▸ **Instructions to follow**: Pull out every line with the word "subsection" from the entries below.

Task inputs below:

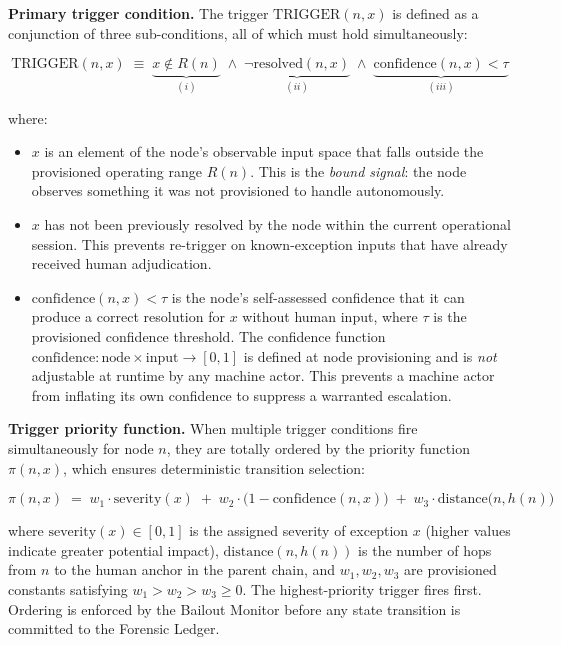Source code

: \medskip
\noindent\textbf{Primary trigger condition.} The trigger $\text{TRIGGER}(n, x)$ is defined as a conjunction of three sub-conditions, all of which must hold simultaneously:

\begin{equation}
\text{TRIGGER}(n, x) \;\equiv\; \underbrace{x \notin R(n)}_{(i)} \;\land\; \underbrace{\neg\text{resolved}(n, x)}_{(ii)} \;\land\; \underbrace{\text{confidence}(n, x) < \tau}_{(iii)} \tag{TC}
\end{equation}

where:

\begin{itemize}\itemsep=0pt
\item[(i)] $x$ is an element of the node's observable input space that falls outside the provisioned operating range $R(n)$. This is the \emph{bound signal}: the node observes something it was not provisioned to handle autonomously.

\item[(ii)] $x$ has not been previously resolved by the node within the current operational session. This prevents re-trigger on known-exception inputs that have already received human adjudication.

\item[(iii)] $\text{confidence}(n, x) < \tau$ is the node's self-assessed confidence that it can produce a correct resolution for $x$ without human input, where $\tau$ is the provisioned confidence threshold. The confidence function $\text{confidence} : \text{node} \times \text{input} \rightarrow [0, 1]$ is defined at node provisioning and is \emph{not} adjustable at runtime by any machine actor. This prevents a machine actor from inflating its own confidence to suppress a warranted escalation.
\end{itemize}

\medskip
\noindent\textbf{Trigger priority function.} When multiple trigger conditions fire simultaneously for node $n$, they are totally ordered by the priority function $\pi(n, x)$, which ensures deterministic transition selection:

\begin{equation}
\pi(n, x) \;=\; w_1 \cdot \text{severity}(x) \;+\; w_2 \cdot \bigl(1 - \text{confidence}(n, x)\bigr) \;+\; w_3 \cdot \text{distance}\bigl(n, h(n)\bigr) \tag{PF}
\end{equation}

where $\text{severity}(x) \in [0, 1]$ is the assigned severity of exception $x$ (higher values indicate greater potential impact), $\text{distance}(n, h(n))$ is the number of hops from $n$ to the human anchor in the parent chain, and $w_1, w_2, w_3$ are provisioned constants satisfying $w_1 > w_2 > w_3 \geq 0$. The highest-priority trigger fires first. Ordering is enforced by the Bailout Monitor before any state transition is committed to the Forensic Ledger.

End of Task inputs.
Task inputs below:

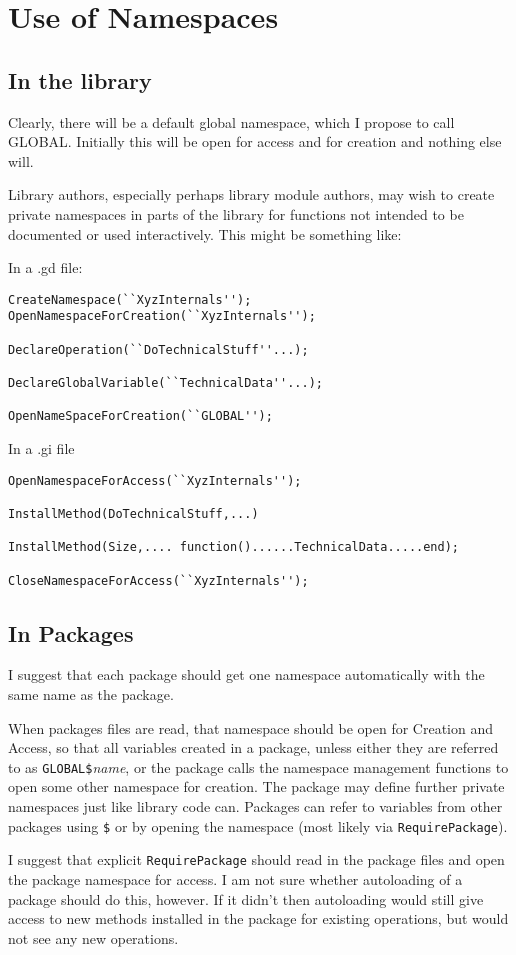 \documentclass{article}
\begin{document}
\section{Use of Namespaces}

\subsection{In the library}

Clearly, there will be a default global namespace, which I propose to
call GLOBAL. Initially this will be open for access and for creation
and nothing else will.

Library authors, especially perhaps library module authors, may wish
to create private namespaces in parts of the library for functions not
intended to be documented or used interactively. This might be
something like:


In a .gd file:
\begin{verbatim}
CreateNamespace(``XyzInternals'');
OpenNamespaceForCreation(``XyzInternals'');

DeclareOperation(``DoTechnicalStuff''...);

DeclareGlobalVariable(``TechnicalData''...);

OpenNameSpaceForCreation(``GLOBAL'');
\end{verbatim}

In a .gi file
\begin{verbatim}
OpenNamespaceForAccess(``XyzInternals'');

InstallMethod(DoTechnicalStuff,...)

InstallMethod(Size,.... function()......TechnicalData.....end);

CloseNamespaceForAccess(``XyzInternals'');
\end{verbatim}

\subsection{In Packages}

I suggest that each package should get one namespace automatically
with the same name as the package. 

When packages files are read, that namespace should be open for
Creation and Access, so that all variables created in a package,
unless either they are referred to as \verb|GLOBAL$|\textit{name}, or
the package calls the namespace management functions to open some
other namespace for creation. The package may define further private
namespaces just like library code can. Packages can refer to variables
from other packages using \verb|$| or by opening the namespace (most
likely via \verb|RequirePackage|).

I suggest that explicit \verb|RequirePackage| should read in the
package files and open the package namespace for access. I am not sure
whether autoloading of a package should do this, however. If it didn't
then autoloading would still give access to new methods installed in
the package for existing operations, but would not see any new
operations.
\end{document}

End of Task inputs.

▸ **Answer space**:
\subsection{In the library}
\subsection{In Packages}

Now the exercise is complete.